Work to be completed
A single number is needed: how many lines of the data hold the word "Framework".

· · · ·

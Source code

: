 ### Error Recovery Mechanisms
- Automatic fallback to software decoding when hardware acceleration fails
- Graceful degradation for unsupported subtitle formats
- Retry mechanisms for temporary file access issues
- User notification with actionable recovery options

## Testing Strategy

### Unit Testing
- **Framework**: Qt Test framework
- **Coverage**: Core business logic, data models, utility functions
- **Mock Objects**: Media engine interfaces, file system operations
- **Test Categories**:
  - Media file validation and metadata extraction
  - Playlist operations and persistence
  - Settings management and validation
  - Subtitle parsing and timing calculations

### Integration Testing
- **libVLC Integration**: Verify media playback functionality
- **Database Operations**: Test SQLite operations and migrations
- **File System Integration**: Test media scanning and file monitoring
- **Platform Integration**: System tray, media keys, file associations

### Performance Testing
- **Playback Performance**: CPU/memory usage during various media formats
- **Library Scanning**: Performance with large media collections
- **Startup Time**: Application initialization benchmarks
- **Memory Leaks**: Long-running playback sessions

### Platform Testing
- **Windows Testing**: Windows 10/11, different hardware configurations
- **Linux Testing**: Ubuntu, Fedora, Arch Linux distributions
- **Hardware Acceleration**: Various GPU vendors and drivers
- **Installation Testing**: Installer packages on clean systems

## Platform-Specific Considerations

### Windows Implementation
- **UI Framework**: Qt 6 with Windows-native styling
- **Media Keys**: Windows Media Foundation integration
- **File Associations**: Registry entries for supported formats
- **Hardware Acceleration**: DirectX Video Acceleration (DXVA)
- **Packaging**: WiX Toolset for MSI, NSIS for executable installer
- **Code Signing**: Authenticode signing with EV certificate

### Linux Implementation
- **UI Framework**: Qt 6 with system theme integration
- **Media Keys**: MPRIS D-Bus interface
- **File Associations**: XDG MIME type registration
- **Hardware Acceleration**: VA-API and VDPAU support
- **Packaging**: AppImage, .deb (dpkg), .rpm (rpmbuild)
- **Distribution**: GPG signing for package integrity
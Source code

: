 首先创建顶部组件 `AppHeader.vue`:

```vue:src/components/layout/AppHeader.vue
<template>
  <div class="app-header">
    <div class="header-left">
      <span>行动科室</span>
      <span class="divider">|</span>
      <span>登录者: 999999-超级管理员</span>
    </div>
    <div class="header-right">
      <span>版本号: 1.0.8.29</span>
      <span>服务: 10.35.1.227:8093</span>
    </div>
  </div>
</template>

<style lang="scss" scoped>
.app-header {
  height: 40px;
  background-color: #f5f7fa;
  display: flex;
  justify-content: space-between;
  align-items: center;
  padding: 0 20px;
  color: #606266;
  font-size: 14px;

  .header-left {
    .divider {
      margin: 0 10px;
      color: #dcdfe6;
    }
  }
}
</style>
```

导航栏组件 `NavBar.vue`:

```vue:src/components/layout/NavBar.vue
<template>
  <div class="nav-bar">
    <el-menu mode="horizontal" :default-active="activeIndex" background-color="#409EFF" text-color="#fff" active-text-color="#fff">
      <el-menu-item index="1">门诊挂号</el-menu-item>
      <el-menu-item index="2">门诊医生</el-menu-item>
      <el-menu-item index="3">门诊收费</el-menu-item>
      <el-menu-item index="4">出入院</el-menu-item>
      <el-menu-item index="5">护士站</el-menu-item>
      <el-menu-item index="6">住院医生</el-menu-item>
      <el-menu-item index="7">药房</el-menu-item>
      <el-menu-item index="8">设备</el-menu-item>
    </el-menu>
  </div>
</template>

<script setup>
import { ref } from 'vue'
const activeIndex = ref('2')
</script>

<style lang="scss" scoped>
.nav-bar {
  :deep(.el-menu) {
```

· · · ·

Exercise output
3